● Record excerpts

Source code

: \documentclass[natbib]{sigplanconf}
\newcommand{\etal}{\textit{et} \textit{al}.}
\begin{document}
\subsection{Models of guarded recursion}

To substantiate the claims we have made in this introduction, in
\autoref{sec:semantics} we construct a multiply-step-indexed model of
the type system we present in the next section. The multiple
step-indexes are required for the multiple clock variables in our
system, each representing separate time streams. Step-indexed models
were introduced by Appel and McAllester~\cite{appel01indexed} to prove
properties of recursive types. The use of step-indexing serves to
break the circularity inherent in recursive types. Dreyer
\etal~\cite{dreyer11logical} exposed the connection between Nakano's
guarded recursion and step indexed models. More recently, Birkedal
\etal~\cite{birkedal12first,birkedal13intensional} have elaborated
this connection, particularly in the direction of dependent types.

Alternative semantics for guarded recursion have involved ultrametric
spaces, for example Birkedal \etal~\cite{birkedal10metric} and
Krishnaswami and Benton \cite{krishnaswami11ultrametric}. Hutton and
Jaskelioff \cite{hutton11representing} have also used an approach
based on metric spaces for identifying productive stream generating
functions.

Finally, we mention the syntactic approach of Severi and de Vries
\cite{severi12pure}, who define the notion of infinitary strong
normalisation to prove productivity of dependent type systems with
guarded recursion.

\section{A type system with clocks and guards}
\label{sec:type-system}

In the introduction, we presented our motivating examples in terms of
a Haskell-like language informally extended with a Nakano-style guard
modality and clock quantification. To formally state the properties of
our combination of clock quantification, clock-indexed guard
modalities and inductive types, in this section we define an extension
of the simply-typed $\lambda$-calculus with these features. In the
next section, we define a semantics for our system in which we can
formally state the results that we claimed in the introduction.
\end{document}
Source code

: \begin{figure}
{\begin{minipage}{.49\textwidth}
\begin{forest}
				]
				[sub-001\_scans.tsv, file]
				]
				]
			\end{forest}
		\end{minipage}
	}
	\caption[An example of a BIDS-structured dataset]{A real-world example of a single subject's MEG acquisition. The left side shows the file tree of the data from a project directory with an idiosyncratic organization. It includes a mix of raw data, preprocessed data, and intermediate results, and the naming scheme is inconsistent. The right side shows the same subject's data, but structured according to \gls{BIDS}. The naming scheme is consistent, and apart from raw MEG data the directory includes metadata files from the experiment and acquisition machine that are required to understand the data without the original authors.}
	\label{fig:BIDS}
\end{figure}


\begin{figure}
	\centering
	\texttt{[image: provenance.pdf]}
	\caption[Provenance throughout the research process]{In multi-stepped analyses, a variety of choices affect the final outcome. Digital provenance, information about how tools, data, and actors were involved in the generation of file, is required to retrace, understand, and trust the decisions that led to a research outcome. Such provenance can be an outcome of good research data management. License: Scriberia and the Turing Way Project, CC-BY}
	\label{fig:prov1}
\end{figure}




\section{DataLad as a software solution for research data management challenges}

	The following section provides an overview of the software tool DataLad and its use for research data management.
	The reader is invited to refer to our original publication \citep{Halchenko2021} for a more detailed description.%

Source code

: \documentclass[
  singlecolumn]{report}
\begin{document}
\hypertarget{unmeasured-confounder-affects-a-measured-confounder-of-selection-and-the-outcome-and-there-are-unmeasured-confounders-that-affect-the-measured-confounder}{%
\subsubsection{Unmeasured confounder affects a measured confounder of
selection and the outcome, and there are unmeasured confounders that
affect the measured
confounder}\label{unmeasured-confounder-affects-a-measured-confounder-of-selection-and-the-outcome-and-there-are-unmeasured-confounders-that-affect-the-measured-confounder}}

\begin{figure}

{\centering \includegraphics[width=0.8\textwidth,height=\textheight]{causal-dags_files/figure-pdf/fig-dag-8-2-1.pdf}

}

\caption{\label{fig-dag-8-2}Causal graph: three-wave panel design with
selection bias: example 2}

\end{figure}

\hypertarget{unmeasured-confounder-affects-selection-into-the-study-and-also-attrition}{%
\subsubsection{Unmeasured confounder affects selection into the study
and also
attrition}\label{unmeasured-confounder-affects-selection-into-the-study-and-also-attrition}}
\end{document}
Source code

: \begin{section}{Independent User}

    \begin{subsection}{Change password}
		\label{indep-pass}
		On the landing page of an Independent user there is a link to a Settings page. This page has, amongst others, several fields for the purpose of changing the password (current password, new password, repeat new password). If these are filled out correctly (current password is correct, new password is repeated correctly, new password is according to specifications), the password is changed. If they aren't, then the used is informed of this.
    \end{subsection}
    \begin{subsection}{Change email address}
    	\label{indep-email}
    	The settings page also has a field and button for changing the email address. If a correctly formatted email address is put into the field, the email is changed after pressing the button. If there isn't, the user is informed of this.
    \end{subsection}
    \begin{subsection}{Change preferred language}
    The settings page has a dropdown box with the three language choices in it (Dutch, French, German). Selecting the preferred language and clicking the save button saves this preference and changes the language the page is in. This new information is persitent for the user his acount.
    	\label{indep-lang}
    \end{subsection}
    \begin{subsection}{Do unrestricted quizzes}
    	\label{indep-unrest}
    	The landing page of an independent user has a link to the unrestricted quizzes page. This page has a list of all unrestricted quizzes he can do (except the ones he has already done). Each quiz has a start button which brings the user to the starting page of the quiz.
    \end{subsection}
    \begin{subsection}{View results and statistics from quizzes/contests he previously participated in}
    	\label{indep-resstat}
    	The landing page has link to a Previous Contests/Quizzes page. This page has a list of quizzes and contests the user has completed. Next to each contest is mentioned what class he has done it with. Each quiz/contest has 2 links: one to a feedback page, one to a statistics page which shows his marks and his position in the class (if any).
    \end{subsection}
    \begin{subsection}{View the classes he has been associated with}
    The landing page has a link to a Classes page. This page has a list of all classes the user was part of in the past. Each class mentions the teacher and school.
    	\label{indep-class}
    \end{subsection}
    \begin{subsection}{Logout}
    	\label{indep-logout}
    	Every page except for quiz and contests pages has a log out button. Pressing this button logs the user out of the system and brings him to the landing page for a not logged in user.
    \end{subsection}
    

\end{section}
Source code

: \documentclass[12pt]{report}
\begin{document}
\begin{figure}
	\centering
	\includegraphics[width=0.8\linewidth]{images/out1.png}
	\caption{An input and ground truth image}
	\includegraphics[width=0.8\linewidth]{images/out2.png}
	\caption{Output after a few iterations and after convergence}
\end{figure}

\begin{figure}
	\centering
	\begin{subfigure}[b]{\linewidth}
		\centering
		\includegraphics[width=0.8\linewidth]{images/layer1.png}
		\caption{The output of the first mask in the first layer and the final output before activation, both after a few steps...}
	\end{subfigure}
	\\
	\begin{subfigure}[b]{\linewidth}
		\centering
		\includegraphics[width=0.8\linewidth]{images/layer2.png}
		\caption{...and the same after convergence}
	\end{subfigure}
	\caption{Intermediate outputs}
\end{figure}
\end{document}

● Aim of the task
Each record above is to be written out again exactly.

● Solution to this problem
Source code

: \documentclass[natbib]{sigplanconf}
\newcommand{\etal}{\textit{et} \textit{al}.}
\begin{document}
\subsection{Models of guarded recursion}

To substantiate the claims we have made in this introduction, in
\autoref{sec:semantics} we construct a multiply-step-indexed model of
the type system we present in the next section. The multiple
step-indexes are required for the multiple clock variables in our
system, each representing separate time streams. Step-indexed models
were introduced by Appel and McAllester~\cite{appel01indexed} to prove
properties of recursive types. The use of step-indexing serves to
break the circularity inherent in recursive types. Dreyer
\etal~\cite{dreyer11logical} exposed the connection between Nakano's
guarded recursion and step indexed models. More recently, Birkedal
\etal~\cite{birkedal12first,birkedal13intensional} have elaborated
this connection, particularly in the direction of dependent types.

Alternative semantics for guarded recursion have involved ultrametric
spaces, for example Birkedal \etal~\cite{birkedal10metric} and
Krishnaswami and Benton \cite{krishnaswami11ultrametric}. Hutton and
Jaskelioff \cite{hutton11representing} have also used an approach
based on metric spaces for identifying productive stream generating
functions.

Finally, we mention the syntactic approach of Severi and de Vries
\cite{severi12pure}, who define the notion of infinitary strong
normalisation to prove productivity of dependent type systems with
guarded recursion.

\section{A type system with clocks and guards}
\label{sec:type-system}

In the introduction, we presented our motivating examples in terms of
a Haskell-like language informally extended with a Nakano-style guard
modality and clock quantification. To formally state the properties of
our combination of clock quantification, clock-indexed guard
modalities and inductive types, in this section we define an extension
of the simply-typed $\lambda$-calculus with these features. In the
next section, we define a semantics for our system in which we can
formally state the results that we claimed in the introduction.
\end{document}
Source code

: \begin{figure}
{\begin{minipage}{.49\textwidth}
\begin{forest}
				]
				[sub-001\_scans.tsv, file]
				]
				]
			\end{forest}
		\end{minipage}
	}
	\caption[An example of a BIDS-structured dataset]{A real-world example of a single subject's MEG acquisition. The left side shows the file tree of the data from a project directory with an idiosyncratic organization. It includes a mix of raw data, preprocessed data, and intermediate results, and the naming scheme is inconsistent. The right side shows the same subject's data, but structured according to \gls{BIDS}. The naming scheme is consistent, and apart from raw MEG data the directory includes metadata files from the experiment and acquisition machine that are required to understand the data without the original authors.}
	\label{fig:BIDS}
\end{figure}


\begin{figure}
	\centering
	\texttt{[image: provenance.pdf]}
	\caption[Provenance throughout the research process]{In multi-stepped analyses, a variety of choices affect the final outcome. Digital provenance, information about how tools, data, and actors were involved in the generation of file, is required to retrace, understand, and trust the decisions that led to a research outcome. Such provenance can be an outcome of good research data management. License: Scriberia and the Turing Way Project, CC-BY}
	\label{fig:prov1}
\end{figure}




\section{DataLad as a software solution for research data management challenges}

	The following section provides an overview of the software tool DataLad and its use for research data management.
	The reader is invited to refer to our original publication \citep{Halchenko2021} for a more detailed description.%

Source code

: \documentclass[
  singlecolumn]{report}
\begin{document}
\hypertarget{unmeasured-confounder-affects-a-measured-confounder-of-selection-and-the-outcome-and-there-are-unmeasured-confounders-that-affect-the-measured-confounder}{%
\subsubsection{Unmeasured confounder affects a measured confounder of
selection and the outcome, and there are unmeasured confounders that
affect the measured
confounder}\label{unmeasured-confounder-affects-a-measured-confounder-of-selection-and-the-outcome-and-there-are-unmeasured-confounders-that-affect-the-measured-confounder}}

\begin{figure}

{\centering \includegraphics[width=0.8\textwidth,height=\textheight]{causal-dags_files/figure-pdf/fig-dag-8-2-1.pdf}

}

\caption{\label{fig-dag-8-2}Causal graph: three-wave panel design with
selection bias: example 2}

\end{figure}

\hypertarget{unmeasured-confounder-affects-selection-into-the-study-and-also-attrition}{%
\subsubsection{Unmeasured confounder affects selection into the study
and also
attrition}\label{unmeasured-confounder-affects-selection-into-the-study-and-also-attrition}}
\end{document}
Source code

: \begin{section}{Independent User}

    \begin{subsection}{Change password}
		\label{indep-pass}
		On the landing page of an Independent user there is a link to a Settings page. This page has, amongst others, several fields for the purpose of changing the password (current password, new password, repeat new password). If these are filled out correctly (current password is correct, new password is repeated correctly, new password is according to specifications), the password is changed. If they aren't, then the used is informed of this.
    \end{subsection}
    \begin{subsection}{Change email address}
    	\label{indep-email}
    	The settings page also has a field and button for changing the email address. If a correctly formatted email address is put into the field, the email is changed after pressing the button. If there isn't, the user is informed of this.
    \end{subsection}
    \begin{subsection}{Change preferred language}
    The settings page has a dropdown box with the three language choices in it (Dutch, French, German). Selecting the preferred language and clicking the save button saves this preference and changes the language the page is in. This new information is persitent for the user his acount.
    	\label{indep-lang}
    \end{subsection}
    \begin{subsection}{Do unrestricted quizzes}
    	\label{indep-unrest}
    	The landing page of an independent user has a link to the unrestricted quizzes page. This page has a list of all unrestricted quizzes he can do (except the ones he has already done). Each quiz has a start button which brings the user to the starting page of the quiz.
    \end{subsection}
    \begin{subsection}{View results and statistics from quizzes/contests he previously participated in}
    	\label{indep-resstat}
    	The landing page has link to a Previous Contests/Quizzes page. This page has a list of quizzes and contests the user has completed. Next to each contest is mentioned what class he has done it with. Each quiz/contest has 2 links: one to a feedback page, one to a statistics page which shows his marks and his position in the class (if any).
    \end{subsection}
    \begin{subsection}{View the classes he has been associated with}
    The landing page has a link to a Classes page. This page has a list of all classes the user was part of in the past. Each class mentions the teacher and school.
    	\label{indep-class}
    \end{subsection}
    \begin{subsection}{Logout}
    	\label{indep-logout}
    	Every page except for quiz and contests pages has a log out button. Pressing this button logs the user out of the system and brings him to the landing page for a not logged in user.
    \end{subsection}
    

\end{section}
Source code

: \documentclass[12pt]{report}
\begin{document}
\begin{figure}
	\centering
	\includegraphics[width=0.8\linewidth]{images/out1.png}
	\caption{An input and ground truth image}
	\includegraphics[width=0.8\linewidth]{images/out2.png}
	\caption{Output after a few iterations and after convergence}
\end{figure}

\begin{figure}
	\centering
	\begin{subfigure}[b]{\linewidth}
		\centering
		\includegraphics[width=0.8\linewidth]{images/layer1.png}
		\caption{The output of the first mask in the first layer and the final output before activation, both after a few steps...}
	\end{subfigure}
	\\
	\begin{subfigure}[b]{\linewidth}
		\centering
		\includegraphics[width=0.8\linewidth]{images/layer2.png}
		\caption{...and the same after convergence}
	\end{subfigure}
	\caption{Intermediate outputs}
\end{figure}
\end{document}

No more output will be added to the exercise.